Activity: Could you give the records below again exactly, without the pictures?

····················

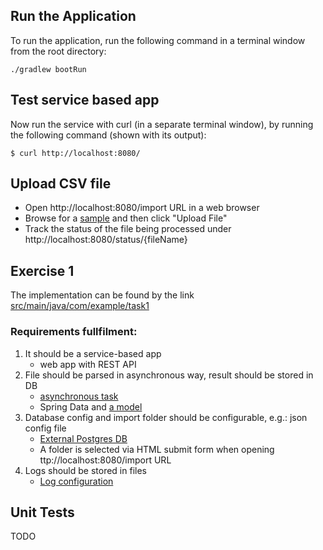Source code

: ## Run the Application

To run the application, run the following command in a terminal window from the root directory:

    ./gradlew bootRun

## Test service based app
Now run the service with curl (in a separate terminal window), by running the following
command (shown with its output):

    $ curl http://localhost:8080/

## Upload CSV file 
* Open http://localhost:8080/import URL in a web browser
* Browse for a [sample](samples/geoclasses.csv) and then click "Upload File"
* Track the status of the file being processed under http://localhost:8080/status/{fileName}

## Exercise 1
The implementation can be found by the link [src/main/java/com/example/task1](src/main/java/com/example/task1)

### Requirements fullfilment:
1) It should be a service-based app
    * web app with REST API
2) File should be parsed in asynchronous way, result should be stored in DB
    * [asynchronous task](https://github.com/yegor86/spring-boot-app/blob/main/src/main/java/com/example/task1/service/FileProcessingService.java#L36)
    * Spring Data and [a model](https://github.com/yegor86/spring-boot-app/blob/main/src/main/java/com/example/task1/model/GeoClass.java)
3) Database config and import folder should be configurable, e.g.: json config file
    * [External Postgres DB](https://github.com/yegor86/spring-boot-app/blob/main/src/main/resources/application.properties#L8-L12)
    * A folder is selected via HTML submit form when opening ttp://localhost:8080/import URL 
4) Logs should be stored in files
    * [Log configuration](https://github.com/yegor86/spring-boot-app/blob/main/src/main/resources/application.properties#L22-L32)

## Unit Tests
TODO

····················

Solution for this exercise:
Source code

: ## Run the Application

To run the application, run the following command in a terminal window from the root directory:

    ./gradlew bootRun

## Test service based app
Now run the service with curl (in a separate terminal window), by running the following
command (shown with its output):

    $ curl http://localhost:8080/

## Upload CSV file 
* Open http://localhost:8080/import URL in a web browser
* Browse for a [sample](samples/geoclasses.csv) and then click "Upload File"
* Track the status of the file being processed under http://localhost:8080/status/{fileName}

## Exercise 1
The implementation can be found by the link [src/main/java/com/example/task1](src/main/java/com/example/task1)

### Requirements fullfilment:
1) It should be a service-based app
    * web app with REST API
2) File should be parsed in asynchronous way, result should be stored in DB
    * [asynchronous task](https://github.com/yegor86/spring-boot-app/blob/main/src/main/java/com/example/task1/service/FileProcessingService.java#L36)
    * Spring Data and [a model](https://github.com/yegor86/spring-boot-app/blob/main/src/main/java/com/example/task1/model/GeoClass.java)
3) Database config and import folder should be configurable, e.g.: json config file
    * [External Postgres DB](https://github.com/yegor86/spring-boot-app/blob/main/src/main/resources/application.properties#L8-L12)
    * A folder is selected via HTML submit form when opening ttp://localhost:8080/import URL 
4) Logs should be stored in files
    * [Log configuration](https://github.com/yegor86/spring-boot-app/blob/main/src/main/resources/application.properties#L22-L32)

## Unit Tests
TODO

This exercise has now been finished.